本記事の画像は、『クレアのカメラ』公式サイトおよび、映画.comからお借りしています。
基本情報
製作: 2017年
配給:クレストインターナショナル
時間: 69分
制限:なし
脚本:ホン・サンス
音楽:タル・パラン
キム・ミニ
イザベル・ユペール
チャン・ミヒ
チョン・ジニョン
ほか
今回は『クレアのカメラ』をご紹介します。
あらすじ
韓国の名匠ホン・サンスが、それぞれ過去にタッグを組んだことのあるイザベル・ユペールとキム・ミニをキャストに迎え、華やかなカンヌ国際映画祭の舞台裏で繰り広げられる人間模様をユーモアたっぷりにつづった。ユペールとキム・ミニがそれぞれの出演作の上映でカンヌを訪れたわずかな期間を利用して撮影を敢行し、女癖の悪い映画監督、監督と男女の関係にある映画会社社長、監督と関係を持った映画会社社員がそれぞれの思惑を交錯させていく様子を描く。映画会社で働くマニは、カンヌ国際映画祭への出張中に突然、社長から解雇を言い渡されてしまう。帰国日の変更もできずカンヌに残ることになった彼女は、ポラロイドカメラを手に観光中のクレアと知り合う。クレアは、自分がシャッターを切った相手は別人になるという自説を持つ不思議な女性だった。2人はマニが解雇を告げられたカフェを訪れ、当時と同じ構図で写真を撮るが……。
引用出典:映画.com
感想
それにしても、好きな女優がカンヌに集まってるから撮っちゃお!と見事なまでに経済的にカメラを回し、これを撮ってしまうとはなんという才能でしょうか監督!セルフパロディ満載で、撮影哲学まで披露して、これだけミニマムに収まるなんて洒落すぎです。
ストーリー 3☆☆☆
音楽 2☆☆
映像 4☆☆☆☆
キャスト 4☆☆☆☆
コーヒー&シガレッツの雰囲気に似ているところがあるなぁと個人的には感じました。
『クレアのカメラ』見どころ解説
『クレアのカメラ』の見どころを3つに絞ってご紹介します。
・ホン・サンス監督のセルフパロディ
・イザベル・ユペールの好演
クレアの撮影哲学
詩人でもあるクレアは、カメラを使った撮影と被写体との関係に独特の哲学を持っています。
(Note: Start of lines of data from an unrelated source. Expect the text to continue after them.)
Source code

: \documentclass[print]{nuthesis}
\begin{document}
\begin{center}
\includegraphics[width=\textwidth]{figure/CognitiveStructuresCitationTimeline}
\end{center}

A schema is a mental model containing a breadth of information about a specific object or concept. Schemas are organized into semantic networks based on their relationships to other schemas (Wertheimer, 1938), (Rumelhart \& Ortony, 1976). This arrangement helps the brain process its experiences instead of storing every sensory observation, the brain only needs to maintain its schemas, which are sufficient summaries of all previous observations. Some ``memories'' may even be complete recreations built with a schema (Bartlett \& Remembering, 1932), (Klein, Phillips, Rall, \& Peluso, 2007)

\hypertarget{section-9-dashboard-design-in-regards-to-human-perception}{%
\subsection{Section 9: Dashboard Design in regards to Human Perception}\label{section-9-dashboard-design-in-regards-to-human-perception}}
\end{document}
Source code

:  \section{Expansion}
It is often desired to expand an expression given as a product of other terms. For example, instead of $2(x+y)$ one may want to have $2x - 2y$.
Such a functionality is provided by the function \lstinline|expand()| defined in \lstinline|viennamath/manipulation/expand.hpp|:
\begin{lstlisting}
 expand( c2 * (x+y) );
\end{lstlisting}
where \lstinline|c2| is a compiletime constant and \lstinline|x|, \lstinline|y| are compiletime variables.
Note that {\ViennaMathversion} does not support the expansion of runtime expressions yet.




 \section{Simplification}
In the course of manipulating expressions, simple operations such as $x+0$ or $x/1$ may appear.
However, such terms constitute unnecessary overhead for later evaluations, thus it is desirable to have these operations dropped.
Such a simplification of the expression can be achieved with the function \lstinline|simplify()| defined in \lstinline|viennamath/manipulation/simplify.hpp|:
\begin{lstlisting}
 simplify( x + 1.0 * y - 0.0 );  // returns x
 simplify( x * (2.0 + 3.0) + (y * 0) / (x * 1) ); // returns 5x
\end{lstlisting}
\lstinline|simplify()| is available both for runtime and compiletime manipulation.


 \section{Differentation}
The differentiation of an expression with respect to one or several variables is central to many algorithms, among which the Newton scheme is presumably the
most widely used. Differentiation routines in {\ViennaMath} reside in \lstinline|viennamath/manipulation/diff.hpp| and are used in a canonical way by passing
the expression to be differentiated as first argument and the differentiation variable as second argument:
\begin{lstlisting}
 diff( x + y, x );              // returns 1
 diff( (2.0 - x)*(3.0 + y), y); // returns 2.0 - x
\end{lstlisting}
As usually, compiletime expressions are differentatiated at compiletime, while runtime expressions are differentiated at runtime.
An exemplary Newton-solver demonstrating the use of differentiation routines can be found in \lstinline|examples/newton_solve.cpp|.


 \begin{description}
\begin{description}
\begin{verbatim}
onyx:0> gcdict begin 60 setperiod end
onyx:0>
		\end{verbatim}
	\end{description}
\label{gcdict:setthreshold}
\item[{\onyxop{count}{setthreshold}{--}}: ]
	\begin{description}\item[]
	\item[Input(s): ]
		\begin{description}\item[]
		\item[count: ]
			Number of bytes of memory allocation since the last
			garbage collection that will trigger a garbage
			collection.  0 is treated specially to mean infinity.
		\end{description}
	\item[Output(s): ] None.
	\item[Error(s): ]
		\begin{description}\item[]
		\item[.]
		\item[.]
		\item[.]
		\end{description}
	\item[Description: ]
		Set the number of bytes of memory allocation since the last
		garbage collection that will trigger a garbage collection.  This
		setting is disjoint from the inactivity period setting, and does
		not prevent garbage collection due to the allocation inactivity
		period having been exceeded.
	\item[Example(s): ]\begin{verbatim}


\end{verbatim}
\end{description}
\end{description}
カメラに写した人は、シャッターを切る前とは別人になっているというのです。
これが本作のキーとなるのですが、被写体を切り取る手法を映画の比喩として見ることもでき、とても興味深い。
本作もほとんどがワンシーン・ワンカット。
編集によって役者の演技を区切らずに撮ることで、カメラによる演技の分断を避けていることが分かります。
クレアは、ホン・サンス映画でお馴染みの長回しカットに通ずる撮影哲学を持っているキャラクターとしても注目です。
ホン・サンス監督のセルフパロディ
クレア以上にわかりやすくホン・サンス監督の自己投影となっているのが、映画監督として登場するソ監督です。
物語の起点となる人物という意味でもホン・サンス監督と同じポジションを与えられたキャラクターといえます。
現実でもキム・ミニとの不倫を公表しているホン・サンス監督ですが、そこまで開けっ広げちゃうんだというぐらい作品内でもぶっちゃけていて面白かったです。
これだけなら普通に人間のクズなんですが、きっとソ監督もいい作品撮ってるんだろうなと思うと、悔しくなります。
イザベル・ユペールの好演
本作ではイザベル・ユペールの軽やかなキャラクターがとても魅力的でした。
イザベル・ユペールとキム・ミニが、それぞれの出演映画でカンヌ映画祭を訪れた機会を利用し、数日で撮影されたため、かなり即興的に撮られたことでも知られている本作。
劇中にあるクレアの出身地はイザベルそのままに設定されているので、特にあてがきの度合いが強いかもしれないです。
出身地フランスがロケ地だったこともあり、実際リラックスして撮影できたのかなと容易に想像できるほど脱力感のある演技に癒されました。
3人のアンヌや自由が丘でにも通じる、旅先で感じる非日常的な開放感と何気ない日常会話の取り合わせによって生まれる可笑しみがイザベルを通して伝わってきます。
まとめ
今回は、クレアのカメラを紹介しました。
69分のコンパクトな作品ですので。気になった方は是非ご覧ください。
この記事が皆さんの映画ライフの一助になれば幸いです。